Campaign level reporting
You can view campaign level reporting from the “Campaigns” page. You can select and update confidence intervals, primary metrics for experiment evaluation in the “Reporting” page. You’ll have the option to select from 3 confidence intervals (95%, 80%, or 70%), and choose primary metrics from the options below:
- Conversion Value
- Conversions
- ROAS
- CPA
- Clicks
- Impressions
- CPC
If the experiment has an uneven traffic split, the reporting page data will be scaled down to the lowest split. For example, if the traffic is allocated to different arms at 20%, 30%, 10%, and 40%, the metrics will be surfaced at 10% traffic for each arm.
Best practices
Setting up your experiment
For more accurate and reliable results, follow these best practices when setting up your experiment:
- Ensure that the experiment arms are similar and differ only in one variable (for example, asset, bidding strategy, targeting match type, and so on).
- Ensure that the experiment arms are different in some way - experiment arms are not allowed to be identical.
- Ensure that the total daily budget (sum of daily budget of all campaigns in an experiment arm) is similar across all experiment arms (unless this is specifically what you are testing).
- Campaigns in an arm should be either individual campaigns or part of the same portfolio bid strategy. If they don't meet this criterion, we recommend removing them from their current portfolios or create a new portfolio specifically for those campaigns within that arm.
- We recommend not using shared budgets across different experiment arms. We recommend that each campaign has its own budget. Following this best practice will minimize any additional potential noise to the experiment results.
Experiment duration
While the minimum duration can vary depending on the experiment type and settings, aim to run your experiment for at least 6 to 8 weeks to collect enough data for reliable results.

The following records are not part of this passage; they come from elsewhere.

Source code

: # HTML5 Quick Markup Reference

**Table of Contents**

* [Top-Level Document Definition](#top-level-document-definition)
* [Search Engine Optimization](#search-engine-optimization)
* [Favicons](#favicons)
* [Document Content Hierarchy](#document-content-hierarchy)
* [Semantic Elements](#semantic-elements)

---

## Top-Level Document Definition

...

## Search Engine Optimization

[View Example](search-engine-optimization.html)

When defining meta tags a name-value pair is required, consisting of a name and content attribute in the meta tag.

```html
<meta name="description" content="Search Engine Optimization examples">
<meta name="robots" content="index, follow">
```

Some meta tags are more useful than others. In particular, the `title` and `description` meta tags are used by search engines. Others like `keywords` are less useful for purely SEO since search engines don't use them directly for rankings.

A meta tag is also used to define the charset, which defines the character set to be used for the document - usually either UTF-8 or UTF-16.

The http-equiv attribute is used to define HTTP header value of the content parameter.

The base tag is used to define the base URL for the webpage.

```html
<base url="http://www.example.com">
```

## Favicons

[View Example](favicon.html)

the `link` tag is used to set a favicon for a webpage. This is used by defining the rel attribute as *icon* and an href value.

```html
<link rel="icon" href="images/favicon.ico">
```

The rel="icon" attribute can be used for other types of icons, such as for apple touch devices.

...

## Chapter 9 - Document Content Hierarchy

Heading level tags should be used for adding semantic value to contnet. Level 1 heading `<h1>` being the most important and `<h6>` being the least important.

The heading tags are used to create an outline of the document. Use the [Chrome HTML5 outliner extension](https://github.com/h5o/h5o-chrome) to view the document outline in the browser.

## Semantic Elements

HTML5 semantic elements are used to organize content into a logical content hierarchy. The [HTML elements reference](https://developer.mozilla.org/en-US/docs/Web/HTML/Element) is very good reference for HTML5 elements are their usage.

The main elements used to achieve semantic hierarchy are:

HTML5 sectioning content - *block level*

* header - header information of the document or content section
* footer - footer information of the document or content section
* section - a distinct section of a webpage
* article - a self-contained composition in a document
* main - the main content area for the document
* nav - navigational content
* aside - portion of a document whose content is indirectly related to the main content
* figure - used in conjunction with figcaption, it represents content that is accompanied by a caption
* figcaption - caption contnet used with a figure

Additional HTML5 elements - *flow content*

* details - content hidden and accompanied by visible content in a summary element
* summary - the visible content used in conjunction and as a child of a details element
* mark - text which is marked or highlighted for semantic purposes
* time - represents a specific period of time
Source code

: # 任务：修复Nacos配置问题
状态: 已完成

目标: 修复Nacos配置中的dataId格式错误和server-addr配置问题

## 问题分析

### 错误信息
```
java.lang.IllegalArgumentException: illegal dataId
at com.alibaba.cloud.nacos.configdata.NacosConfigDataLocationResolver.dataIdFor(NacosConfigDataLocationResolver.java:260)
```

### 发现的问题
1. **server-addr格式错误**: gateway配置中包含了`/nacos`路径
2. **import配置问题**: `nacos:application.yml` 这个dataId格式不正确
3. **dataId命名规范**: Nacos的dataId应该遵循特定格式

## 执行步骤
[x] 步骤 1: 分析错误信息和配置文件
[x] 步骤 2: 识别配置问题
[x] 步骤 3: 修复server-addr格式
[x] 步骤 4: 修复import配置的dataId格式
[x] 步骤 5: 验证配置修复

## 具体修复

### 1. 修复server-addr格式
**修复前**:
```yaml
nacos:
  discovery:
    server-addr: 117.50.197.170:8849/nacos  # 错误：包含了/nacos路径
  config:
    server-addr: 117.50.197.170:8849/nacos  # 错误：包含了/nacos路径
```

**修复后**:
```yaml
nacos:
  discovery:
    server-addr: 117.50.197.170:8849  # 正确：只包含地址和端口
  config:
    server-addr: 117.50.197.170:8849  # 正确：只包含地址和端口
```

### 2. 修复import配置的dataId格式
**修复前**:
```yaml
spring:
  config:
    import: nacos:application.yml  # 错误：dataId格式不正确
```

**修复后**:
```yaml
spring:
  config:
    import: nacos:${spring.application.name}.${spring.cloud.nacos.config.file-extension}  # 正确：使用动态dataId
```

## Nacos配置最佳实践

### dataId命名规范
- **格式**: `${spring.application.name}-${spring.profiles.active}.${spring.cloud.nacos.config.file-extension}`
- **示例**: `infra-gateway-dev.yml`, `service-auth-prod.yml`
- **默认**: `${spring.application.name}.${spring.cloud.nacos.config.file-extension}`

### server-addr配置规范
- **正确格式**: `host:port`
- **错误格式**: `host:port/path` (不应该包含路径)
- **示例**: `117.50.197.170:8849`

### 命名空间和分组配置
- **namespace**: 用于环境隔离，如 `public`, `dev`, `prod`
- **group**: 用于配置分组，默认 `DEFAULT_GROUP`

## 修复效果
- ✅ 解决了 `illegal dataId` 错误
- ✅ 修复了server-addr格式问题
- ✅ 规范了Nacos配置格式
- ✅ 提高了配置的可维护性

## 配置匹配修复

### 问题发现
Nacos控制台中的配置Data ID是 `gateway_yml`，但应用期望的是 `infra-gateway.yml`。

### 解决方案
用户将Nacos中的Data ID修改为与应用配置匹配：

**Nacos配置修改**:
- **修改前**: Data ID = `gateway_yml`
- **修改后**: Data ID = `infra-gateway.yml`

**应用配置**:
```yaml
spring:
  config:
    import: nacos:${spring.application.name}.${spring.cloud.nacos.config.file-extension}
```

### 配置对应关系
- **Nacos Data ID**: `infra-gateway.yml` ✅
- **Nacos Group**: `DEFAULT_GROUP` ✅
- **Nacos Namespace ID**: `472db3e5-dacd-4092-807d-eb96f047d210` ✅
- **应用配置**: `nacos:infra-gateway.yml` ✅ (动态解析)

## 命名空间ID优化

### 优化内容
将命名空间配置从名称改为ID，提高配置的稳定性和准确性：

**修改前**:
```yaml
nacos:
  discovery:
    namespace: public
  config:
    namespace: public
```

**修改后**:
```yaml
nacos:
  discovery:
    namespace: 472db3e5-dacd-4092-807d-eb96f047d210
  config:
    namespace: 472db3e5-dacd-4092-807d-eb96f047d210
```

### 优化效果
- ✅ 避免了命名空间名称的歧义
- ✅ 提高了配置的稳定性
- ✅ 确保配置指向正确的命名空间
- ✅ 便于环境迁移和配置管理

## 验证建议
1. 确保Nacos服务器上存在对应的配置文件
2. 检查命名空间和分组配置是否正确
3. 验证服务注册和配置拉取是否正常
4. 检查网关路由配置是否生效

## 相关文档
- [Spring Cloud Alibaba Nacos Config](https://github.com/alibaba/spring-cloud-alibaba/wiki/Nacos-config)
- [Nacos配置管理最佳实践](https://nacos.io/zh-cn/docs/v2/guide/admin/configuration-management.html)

Guidance while the experiment is running
We recommend making no/minimal changes to the campaigns in the experiment while the experiment is running, to minimize any noise or unintended impact on the experiment results. This includes major changes to budget, bidding targets or strategy, creatives, targeting settings, and more. If significant changes like these are made, keep this in mind when reviewing the experiment metric results.